Sunday, April 28, 2013

buds, rocks, geese on the nest

It’s been hectic lately – I’ve been making weekly trips up to Vermont to get the last of the stuff out of the house before the tenants move in. I hate moving; I hate how the end stages take f-o-r-e-v-e-r. I hate the part where you’re staring bewildered at a tangled collection of cables and patch cords and ancient digital answering machines and landline phones and cordless phones, wondering, “am I EVER going to use this?” I hate the part when you hesitate to throw out any keys – never mind the fact that you’ve checked, and they don’t fit any locks in the house – because you never know.

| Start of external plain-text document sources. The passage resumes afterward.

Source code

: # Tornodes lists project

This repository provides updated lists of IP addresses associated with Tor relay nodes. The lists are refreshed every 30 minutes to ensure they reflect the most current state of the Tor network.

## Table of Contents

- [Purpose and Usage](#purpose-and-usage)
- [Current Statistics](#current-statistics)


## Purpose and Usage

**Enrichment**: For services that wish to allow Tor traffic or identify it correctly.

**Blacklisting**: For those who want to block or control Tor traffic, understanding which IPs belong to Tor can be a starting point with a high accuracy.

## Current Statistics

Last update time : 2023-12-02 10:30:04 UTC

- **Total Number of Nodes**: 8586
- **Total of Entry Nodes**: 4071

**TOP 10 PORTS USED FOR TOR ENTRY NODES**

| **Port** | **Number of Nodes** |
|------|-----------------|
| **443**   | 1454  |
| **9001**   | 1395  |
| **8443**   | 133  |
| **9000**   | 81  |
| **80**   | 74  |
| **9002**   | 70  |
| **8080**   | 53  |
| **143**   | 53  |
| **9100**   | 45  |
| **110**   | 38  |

That said, I’m well and truly down to the last load, I SWEAR. Which come hell or high water, will happen this week. Except for all the crap in the garage. That’s going to take a dumpster, and unfortunately (due to Kevin’s upcoming work travel) it won’t happen til after the tenants move in. Sorry, guys!

As I type this, I can see the neighbors’ lamb triplets cavorting in the pasture. If you’ve never seen lambs playing, it is a trip – suddenly, you realize where the phrase “kick up your heels” comes from. Our neighbors called us over when they were being born a couple of weeks ago – we arrived shortly after #2 showed up, and watched #3 being born. (And, bonus, Kevin got to name one, and I got to name another. His is “Constance” and mine is “Mo”.) They’re all black, with varying amounts of white on their faces. Cute as can be.

Where was I. If lambs are being born, it must be spring.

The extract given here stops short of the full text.